§ EXERCISE:
Please copy, exactly as written, the span from the first line below to the line that contains "and the chatbot.", including both, and skip the pictures.

Saved entries:
··········
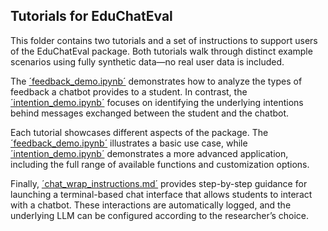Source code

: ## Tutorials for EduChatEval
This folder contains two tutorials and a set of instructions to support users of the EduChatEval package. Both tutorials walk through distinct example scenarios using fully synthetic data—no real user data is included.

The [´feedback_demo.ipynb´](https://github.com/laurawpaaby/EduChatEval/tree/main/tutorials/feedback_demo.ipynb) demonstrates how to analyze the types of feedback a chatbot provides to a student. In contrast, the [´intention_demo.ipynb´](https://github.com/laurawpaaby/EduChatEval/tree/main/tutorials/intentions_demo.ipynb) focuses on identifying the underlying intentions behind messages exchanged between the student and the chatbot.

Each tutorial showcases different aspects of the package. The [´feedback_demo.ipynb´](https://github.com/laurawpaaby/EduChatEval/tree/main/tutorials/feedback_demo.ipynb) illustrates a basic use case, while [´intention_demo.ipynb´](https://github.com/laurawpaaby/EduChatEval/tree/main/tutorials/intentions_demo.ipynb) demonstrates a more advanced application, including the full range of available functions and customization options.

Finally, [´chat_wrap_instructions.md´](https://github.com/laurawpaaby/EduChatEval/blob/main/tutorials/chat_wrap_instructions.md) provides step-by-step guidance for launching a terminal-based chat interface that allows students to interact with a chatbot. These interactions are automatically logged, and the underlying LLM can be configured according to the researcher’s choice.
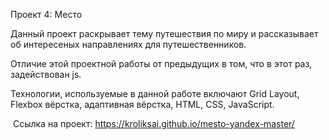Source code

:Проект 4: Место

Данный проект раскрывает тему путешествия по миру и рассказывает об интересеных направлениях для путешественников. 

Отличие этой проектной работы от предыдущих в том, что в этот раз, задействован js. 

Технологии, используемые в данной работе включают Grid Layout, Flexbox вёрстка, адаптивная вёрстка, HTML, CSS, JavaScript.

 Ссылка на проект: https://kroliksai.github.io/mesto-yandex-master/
··········
§ EXERCISE OUTPUT:
Source code

: ## Tutorials for EduChatEval
This folder contains two tutorials and a set of instructions to support users of the EduChatEval package. Both tutorials walk through distinct example scenarios using fully synthetic data—no real user data is included.

The [´feedback_demo.ipynb´](https://github.com/laurawpaaby/EduChatEval/tree/main/tutorials/feedback_demo.ipynb) demonstrates how to analyze the types of feedback a chatbot provides to a student. In contrast, the [´intention_demo.ipynb´](https://github.com/laurawpaaby/EduChatEval/tree/main/tutorials/intentions_demo.ipynb) focuses on identifying the underlying intentions behind messages exchanged between the student and the chatbot.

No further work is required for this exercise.